It's been a year since the meltdown of financial markets began, yet the media and politicians are still wielding pitchforks against City Bankers. In some cases this is understandable: even if their decisions were being driven by expansionary monetary policy, it is hard to deny that many bankers took extraordinary financial risks, pocketed their bonuses, and then passed the losses on to the taxpayer. That's not the way free markets should work. However, there is another set of financial institutions that seem to have evaded the limelight for now – the Credit Rating Agencies (CRAs).
These companies – such as Moody's, Standard & Poor and Fitch Ratings – were charged with assessing and attributing risk to financial derivatives created by banks. These ratings, ranging from AAA through to C, would then determine the risk involved with those securities and hence the price and demand for them. This seems a pretty trivial task for companies with vast resources and expertise until you realize that these companies gave securitized debt, containing toxic sub-prime loans, a AAA rating.
Naturally with such a seductive low-risk rating these securities were bought up by banks and in the end it was these, which caused the stagnation of inter bank lending. This kind of asymmetric information in the derivatives market added to the crisis. Yet little has been done to reform CRAs. President Obama has proposed 'reforms' which would basically be a slap on the wrist, but there has been no full-scale investigation as to why these debts were given such high ratings (apart from the companies blaming faulty models). The first major move was from a US pension fund which is attempting to sue three of these agencies for $1 billion.

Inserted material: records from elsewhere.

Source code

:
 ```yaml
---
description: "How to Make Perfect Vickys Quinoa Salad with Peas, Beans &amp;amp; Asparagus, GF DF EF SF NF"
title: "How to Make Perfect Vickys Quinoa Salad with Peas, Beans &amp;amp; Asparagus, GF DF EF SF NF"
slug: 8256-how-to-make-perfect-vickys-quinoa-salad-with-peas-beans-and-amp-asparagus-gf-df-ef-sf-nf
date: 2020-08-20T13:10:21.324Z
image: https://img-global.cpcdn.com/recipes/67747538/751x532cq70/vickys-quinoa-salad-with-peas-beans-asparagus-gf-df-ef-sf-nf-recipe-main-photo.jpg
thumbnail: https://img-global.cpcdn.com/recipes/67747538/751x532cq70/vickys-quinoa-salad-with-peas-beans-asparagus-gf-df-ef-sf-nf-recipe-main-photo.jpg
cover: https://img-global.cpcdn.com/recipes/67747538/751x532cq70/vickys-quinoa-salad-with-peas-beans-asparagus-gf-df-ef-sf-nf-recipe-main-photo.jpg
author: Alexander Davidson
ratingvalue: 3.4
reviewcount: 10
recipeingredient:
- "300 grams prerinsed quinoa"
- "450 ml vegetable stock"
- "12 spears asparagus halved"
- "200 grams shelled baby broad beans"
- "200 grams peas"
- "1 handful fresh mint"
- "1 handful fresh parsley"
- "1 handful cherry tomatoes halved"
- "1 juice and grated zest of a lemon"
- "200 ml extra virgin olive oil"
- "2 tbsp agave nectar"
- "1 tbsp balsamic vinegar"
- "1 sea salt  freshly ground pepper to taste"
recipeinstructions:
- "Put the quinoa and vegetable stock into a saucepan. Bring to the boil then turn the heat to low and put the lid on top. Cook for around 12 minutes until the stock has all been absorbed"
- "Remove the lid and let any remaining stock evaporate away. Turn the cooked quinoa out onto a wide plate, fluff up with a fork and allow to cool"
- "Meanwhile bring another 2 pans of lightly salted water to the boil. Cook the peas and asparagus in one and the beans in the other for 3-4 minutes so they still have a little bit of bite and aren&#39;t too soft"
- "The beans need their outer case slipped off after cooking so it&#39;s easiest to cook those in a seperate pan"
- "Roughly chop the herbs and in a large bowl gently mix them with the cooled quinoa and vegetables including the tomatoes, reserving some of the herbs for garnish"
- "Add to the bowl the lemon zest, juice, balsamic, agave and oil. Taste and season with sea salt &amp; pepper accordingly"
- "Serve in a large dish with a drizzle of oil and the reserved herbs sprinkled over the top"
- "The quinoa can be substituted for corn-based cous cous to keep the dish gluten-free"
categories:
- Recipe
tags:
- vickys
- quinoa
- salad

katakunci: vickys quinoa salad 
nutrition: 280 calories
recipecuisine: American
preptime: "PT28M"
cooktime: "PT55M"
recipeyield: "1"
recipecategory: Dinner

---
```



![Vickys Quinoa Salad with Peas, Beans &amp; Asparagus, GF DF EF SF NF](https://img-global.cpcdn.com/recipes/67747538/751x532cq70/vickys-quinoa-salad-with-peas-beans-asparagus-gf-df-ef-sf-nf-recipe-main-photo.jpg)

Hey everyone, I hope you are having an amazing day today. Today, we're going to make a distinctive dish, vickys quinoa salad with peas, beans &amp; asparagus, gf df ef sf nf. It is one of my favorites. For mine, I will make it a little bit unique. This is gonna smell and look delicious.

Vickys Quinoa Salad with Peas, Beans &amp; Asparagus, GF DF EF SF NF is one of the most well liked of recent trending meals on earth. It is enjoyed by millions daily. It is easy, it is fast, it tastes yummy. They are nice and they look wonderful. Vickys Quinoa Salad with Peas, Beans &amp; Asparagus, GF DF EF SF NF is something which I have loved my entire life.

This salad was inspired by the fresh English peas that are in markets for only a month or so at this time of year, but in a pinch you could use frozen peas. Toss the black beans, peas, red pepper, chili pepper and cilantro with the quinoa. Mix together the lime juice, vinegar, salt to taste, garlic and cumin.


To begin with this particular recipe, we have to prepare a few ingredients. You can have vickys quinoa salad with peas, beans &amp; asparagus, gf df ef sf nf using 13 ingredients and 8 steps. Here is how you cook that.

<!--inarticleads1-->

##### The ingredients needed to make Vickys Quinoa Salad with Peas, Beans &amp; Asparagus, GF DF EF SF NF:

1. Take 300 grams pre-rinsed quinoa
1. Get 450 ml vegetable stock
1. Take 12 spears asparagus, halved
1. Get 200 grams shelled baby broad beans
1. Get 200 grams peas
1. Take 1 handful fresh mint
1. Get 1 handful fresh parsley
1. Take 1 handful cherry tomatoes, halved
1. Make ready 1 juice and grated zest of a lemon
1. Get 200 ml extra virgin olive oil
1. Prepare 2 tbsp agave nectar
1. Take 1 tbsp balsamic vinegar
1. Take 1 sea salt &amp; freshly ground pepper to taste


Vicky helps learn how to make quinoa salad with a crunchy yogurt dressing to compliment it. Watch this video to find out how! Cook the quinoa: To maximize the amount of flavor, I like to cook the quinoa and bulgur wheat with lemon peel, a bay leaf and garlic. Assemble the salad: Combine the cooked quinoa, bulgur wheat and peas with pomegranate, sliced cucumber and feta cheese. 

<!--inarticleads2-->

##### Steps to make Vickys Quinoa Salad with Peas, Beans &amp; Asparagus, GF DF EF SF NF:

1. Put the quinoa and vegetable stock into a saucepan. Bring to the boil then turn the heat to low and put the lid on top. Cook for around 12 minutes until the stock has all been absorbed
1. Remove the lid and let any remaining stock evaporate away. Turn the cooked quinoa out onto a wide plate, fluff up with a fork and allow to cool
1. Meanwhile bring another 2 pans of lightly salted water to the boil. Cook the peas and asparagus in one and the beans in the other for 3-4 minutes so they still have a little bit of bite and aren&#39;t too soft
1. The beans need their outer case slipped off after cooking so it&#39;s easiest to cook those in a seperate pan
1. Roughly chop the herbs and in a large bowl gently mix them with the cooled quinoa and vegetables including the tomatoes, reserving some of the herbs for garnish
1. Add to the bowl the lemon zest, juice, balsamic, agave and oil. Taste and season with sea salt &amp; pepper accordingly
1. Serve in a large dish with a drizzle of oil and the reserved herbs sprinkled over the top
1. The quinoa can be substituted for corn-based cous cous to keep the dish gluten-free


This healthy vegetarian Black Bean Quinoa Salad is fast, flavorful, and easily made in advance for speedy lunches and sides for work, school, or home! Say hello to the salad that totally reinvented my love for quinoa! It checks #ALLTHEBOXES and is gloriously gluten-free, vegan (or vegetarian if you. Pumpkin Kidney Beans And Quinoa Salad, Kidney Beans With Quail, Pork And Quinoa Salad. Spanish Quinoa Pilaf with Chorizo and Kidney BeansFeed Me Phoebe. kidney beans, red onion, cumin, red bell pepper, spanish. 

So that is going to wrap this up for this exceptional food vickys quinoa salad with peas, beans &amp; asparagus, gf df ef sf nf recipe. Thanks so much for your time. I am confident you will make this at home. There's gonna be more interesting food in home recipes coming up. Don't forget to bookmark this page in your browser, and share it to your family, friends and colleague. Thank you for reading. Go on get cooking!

More should be done. Evidence in the IEA's Verdict on the Crash: Causes and Policy implications points towards a systemic failure in CRA strategy, with too much emphasis placed on mathematical modeling, rather than economic reasoning. Interestingly, the solution may be the reverse of current government proposals: a reduction in regulation. Reducing regulation would increase competition in the credit ratings market (where market entry by new firms is currently nigh-on-impossible), increasing the number of different 'opinions' available and bringing an end to the all-too-cozy oligopoly of present-day CRAs.

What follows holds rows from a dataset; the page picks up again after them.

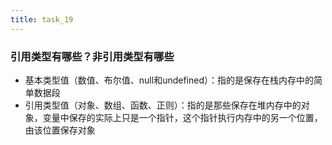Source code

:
 ```yaml
---
title: task_19
---
```

### 引用类型有哪些？非引用类型有哪些

 - 基本类型值（数值、布尔值、null和undefined）：指的是保存在栈内存中的简单数据段
 - 引用类型值（对象、数组、函数、正则）：指的是那些保存在堆内存中的对象，变量中保存的实际上只是一个指针，这个指针执行内存中的另一个位置，由该位置保存对象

As a keen economist (free market economist of course!) I consider it a great privilege to have the opportunity to work at the Adam Smith Institute. I look forward to this week at the ASI and hope to learn a lot about economics and politics. Besides Economics I recently sat AS exams in Politics, Maths and Physics. My main interests lie in political economy and I hope to apply to read Philosophy, Politics and Economics at Oxford University. To me these are the subjects that really govern our lives, day in and day out, and only by studying them can we truly understand not only the workings of a society but also of human nature itself.